The D.C. Department of Human Services estimates there are at least 119 encampments across the District, with about 327 tents.
Black said these clearings will force the displacement of residents who do not know much about the program, do not necessarily trust it or would prefer to remain in the tented communities they live in.
“The fallout of Franklin Park’s closure led to an encampment increase in certain areas,” Black said. “It was directly tied to that displacement that happened over a year ago in that park.”
Now that encampments in other public spaces across the city are being cleared, residents who choose not to join the pilot program will not have Franklin Park as an option.
The DowntownDC BID said it offers walk-in services on weekdays from 9 a.m to 5 p.m. at its Downtown Day Services Center. It also hosts a Weekend Homeless Services Program along Vermont Avenue on Saturday’s and Sunday’s from 10 a.m. to 6 p.m.
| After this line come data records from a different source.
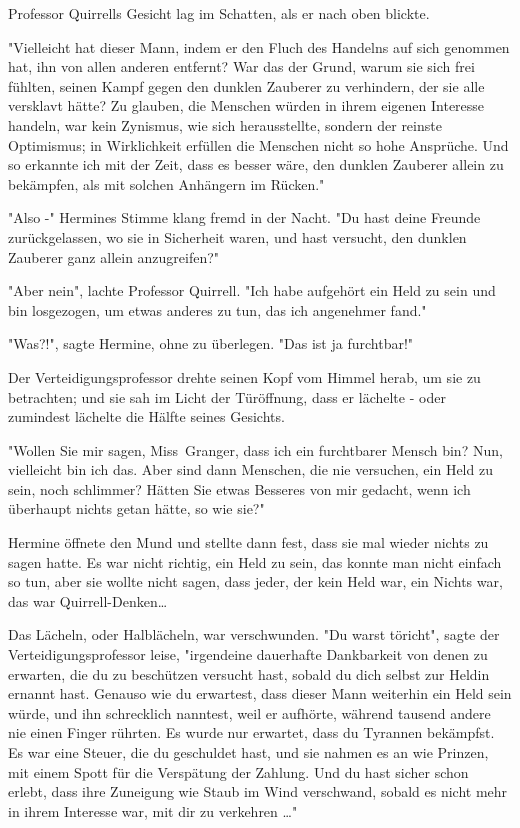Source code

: {Professor Quirrells Gesicht lag im Schatten, als er nach oben blickte.

"Vielleicht hat dieser Mann, indem er den Fluch des Handelns auf sich genommen hat, ihn von allen anderen entfernt? War das der Grund, warum sie sich frei fühlten, seinen Kampf gegen den dunklen Zauberer zu verhindern, der sie alle versklavt hätte? Zu glauben, die Menschen würden in ihrem eigenen Interesse handeln, war kein Zynismus, wie sich herausstellte, sondern der reinste Optimismus; in Wirklichkeit erfüllen die Menschen nicht so hohe Ansprüche. Und so erkannte ich mit der Zeit, dass es besser wäre, den dunklen Zauberer allein zu bekämpfen, als mit solchen Anhängern im Rücken."

"Also -" Hermines Stimme klang fremd in der Nacht. "Du hast deine Freunde zurückgelassen, wo sie in Sicherheit waren, und hast versucht, den dunklen Zauberer ganz allein anzugreifen?"

"Aber nein", lachte Professor Quirrell. "Ich habe aufgehört ein Held zu sein und bin losgezogen, um etwas anderes zu tun, das ich angenehmer fand."

"Was?!", sagte Hermine, ohne zu überlegen. "Das ist ja furchtbar!"

Der Verteidigungsprofessor drehte seinen Kopf vom Himmel herab, um sie zu betrachten; und sie sah im Licht der Türöffnung, dass er lächelte - oder zumindest lächelte die Hälfte seines Gesichts.

"Wollen Sie mir sagen, Miss~Granger, dass ich ein furchtbarer Mensch bin? Nun, vielleicht bin ich das. Aber sind dann Menschen, die nie versuchen, ein Held zu sein, noch schlimmer? Hätten Sie etwas Besseres von mir gedacht, wenn ich überhaupt nichts getan hätte, so wie sie?"

Hermine öffnete den Mund und stellte dann fest, dass sie mal wieder nichts zu sagen hatte. Es war nicht richtig, ein Held zu sein, das konnte man nicht einfach so tun, aber sie wollte nicht sagen, dass jeder, der kein Held war, ein Nichts war, das war Quirrell-Denken…

Das Lächeln, oder Halblächeln, war verschwunden. "Du warst töricht", sagte der Verteidigungsprofessor leise, "irgendeine dauerhafte Dankbarkeit von denen zu erwarten, die du zu beschützen versucht hast, sobald du dich selbst zur Heldin ernannt hast. Genauso wie du erwartest, dass dieser Mann weiterhin ein Held sein würde, und ihn schrecklich nanntest, weil er aufhörte, während tausend andere nie einen Finger rührten. Es wurde nur erwartet, dass du Tyrannen bekämpfst. Es war eine Steuer, die du geschuldet hast, und sie nahmen es an wie Prinzen, mit einem Spott für die Verspätung der Zahlung. Und du hast sicher schon erlebt, dass ihre Zuneigung wie Staub im Wind verschwand, sobald es nicht mehr in ihrem Interesse war, mit dir zu verkehren …"

}
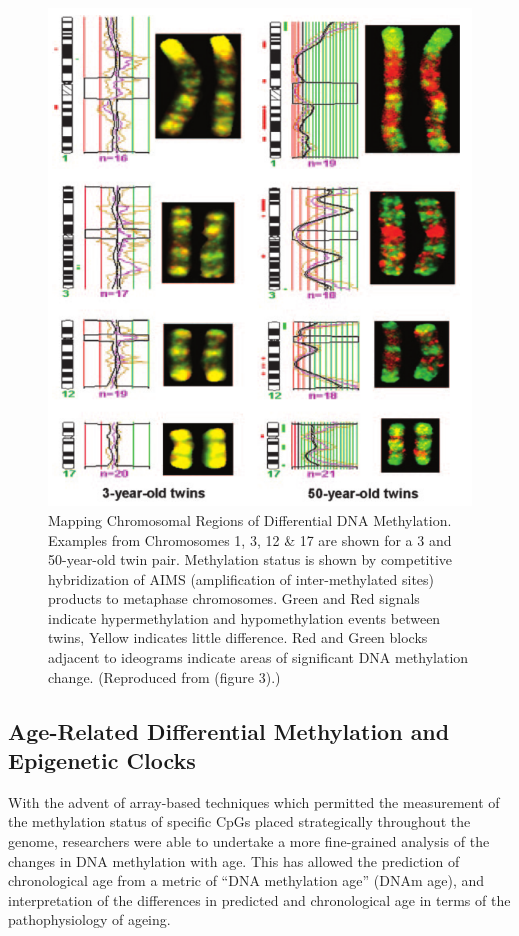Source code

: \documentclass[]{book}
\begin{document}
\begin{figure}
\includegraphics[width=0.8\linewidth]{figs/Fraga2005fig3} \caption{Mapping Chromosomal Regions of Differential DNA Methylation.
Examples from Chromosomes 1, 3, 12 \& 17 are shown for a 3 and 50-year-old twin pair.
Methylation status is shown by competitive hybridization of AIMS (amplification of inter-methylated sites) products to metaphase chromosomes.
Green and Red signals indicate hypermethylation and hypomethylation events between twins, Yellow indicates little difference.
Red and Green blocks adjacent to ideograms indicate areas of significant DNA methylation change.
(Reproduced from \citep{Fraga2005} (figure 3).)}\label{fig:Fraga2005fig3}
\end{figure}








\hypertarget{DNAmAgeReview}{%
\subsection{Age-Related Differential Methylation and Epigenetic Clocks}\label{DNAmAgeReview}}

With the advent of array-based techniques which permitted the measurement of the methylation status of specific CpGs placed strategically throughout the genome, researchers were able to undertake a more fine-grained analysis of the changes in DNA methylation with age. This has allowed the prediction of chronological age from a metric of ``DNA methylation age'' (DNAm age), and interpretation of the differences in predicted and chronological age in terms of the pathophysiology of ageing.
\end{document}
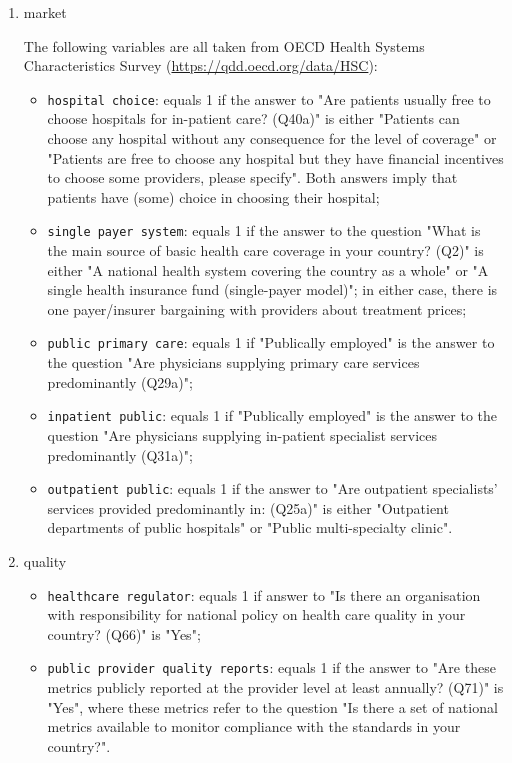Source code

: \documentclass{article}
\begin{document}
\begin{enumerate}
\item market
\label{sec:org8412a87}

The following variables are all taken from OECD Health Systems Characteristics Survey (\url{https://qdd.oecd.org/data/HSC}):
\begin{itemize}
\item \texttt{hospital choice}: equals 1 if the answer to "Are patients usually free to choose hospitals for in-patient care? (Q40a)" is either "Patients can choose any hospital without any consequence for the level of coverage" or "Patients are free to choose any hospital but they have financial incentives to choose some providers, please specify". Both answers imply that patients have (some) choice in choosing their hospital;
\item \texttt{single payer system}: equals 1 if the answer to the question "What is the main source of basic health care coverage in your country? (Q2)" is either "A national health system covering the country as a whole" or "A single health insurance fund (single-payer model)"; in either case, there is one payer/insurer bargaining with providers about treatment prices;
\item \texttt{public primary care}: equals 1 if "Publically employed" is the answer to the question "Are physicians supplying primary care services predominantly (Q29a)";
\item \texttt{inpatient public}: equals 1 if "Publically employed" is the answer to the question "Are physicians supplying in-patient specialist services predominantly (Q31a)";
\item \texttt{outpatient public}: equals 1 if the answer to "Are outpatient specialists' services provided predominantly in: (Q25a)" is either "Outpatient departments of public hospitals" or "Public multi-specialty clinic".
\end{itemize}


\item quality
\label{sec:org430a601}

\begin{itemize}
\item \texttt{healthcare regulator}: equals 1 if answer to "Is there an organisation with responsibility for national policy on health care quality in your country? (Q66)" is "Yes";
\item \texttt{public provider quality reports}: equals 1 if the answer to "Are these metrics publicly reported at the provider level at least annually? (Q71)" is "Yes", where these metrics refer to the question "Is there a set of national metrics available to monitor compliance with the standards in your country?".
\end{itemize}
\end{enumerate}
\end{document}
Gregory Chudy oversees McKenna’s Wagon, Martha’s Table’s longest running program. It is a volunteer-led mobile food service providing roughly 225 meals a night just a few blocks away from Franklin Park, on 15th and I Streets NW. He said clearing out these communities isn’t really getting at the root of the problem, “which is the high cost of housing.”
“I mean, I can barely afford rent myself,” Chudy said. “Maybe it’s not aesthetically pleasing or unsightly, or it might bother people, but unless you’re gonna get to the root cause of the problem, just moving the tent community isn’t gonna solve anything.”
He said the recent uptick in cracking down on unhoused communities in the District is an indication that they will not be received well in redeveloped areas.
“This is a city-wide problem,” Black said in agreement. “We need a city-wide solution.”